[Dataset content Boundary: Start]

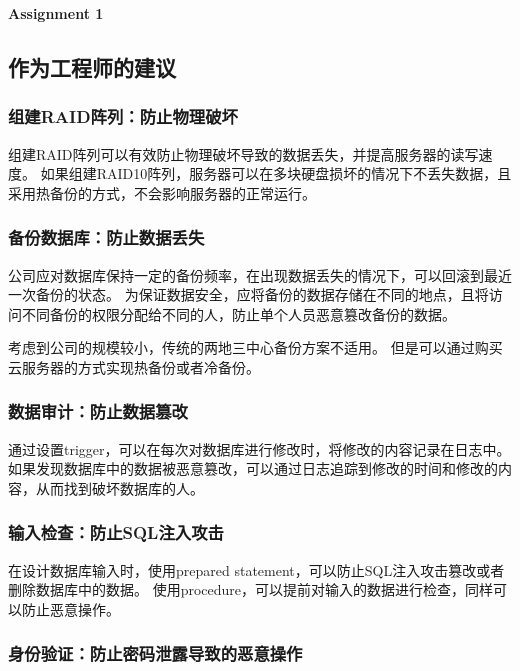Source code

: \documentclass[a4paper,12pt]{ctexart}
\begin{document}
\begin{center}
	{\Large \bf Assignment 1}
\end{center}  

\subsection*{作为工程师的建议}

\subsubsection*{组建RAID阵列：防止物理破坏}

组建RAID阵列可以有效防止物理破坏导致的数据丢失，并提高服务器的读写速度。
如果组建RAID10阵列，服务器可以在多块硬盘损坏的情况下不丢失数据，且采用热备份的方式，不会影响服务器的正常运行。


\subsubsection*{备份数据库：防止数据丢失}

公司应对数据库保持一定的备份频率，在出现数据丢失的情况下，可以回滚到最近一次备份的状态。
为保证数据安全，应将备份的数据存储在不同的地点，且将访问不同备份的权限分配给不同的人，防止单个人员恶意篡改备份的数据。

考虑到公司的规模较小，传统的两地三中心备份方案不适用。
但是可以通过购买云服务器的方式实现热备份或者冷备份。

\subsubsection*{数据审计：防止数据篡改}

通过设置trigger，可以在每次对数据库进行修改时，将修改的内容记录在日志中。
如果发现数据库中的数据被恶意篡改，可以通过日志追踪到修改的时间和修改的内容，从而找到破坏数据库的人。

\subsubsection*{输入检查：防止SQL注入攻击}

在设计数据库输入时，使用prepared statement，可以防止SQL注入攻击篡改或者删除数据库中的数据。
使用procedure，可以提前对输入的数据进行检查，同样可以防止恶意操作。

\subsubsection*{身份验证：防止密码泄露导致的恶意操作}
\end{document}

[Dataset content Boundary: End]

> [Task prompt]: Once a line of the records is found to contain "subsubsection", copy it out.

> [Answer to the problem]:
\subsubsection*{组建RAID阵列：防止物理破坏}
\subsubsection*{备份数据库：防止数据丢失}
\subsubsection*{数据审计：防止数据篡改}
\subsubsection*{输入检查：防止SQL注入攻击}
\subsubsection*{身份验证：防止密码泄露导致的恶意操作}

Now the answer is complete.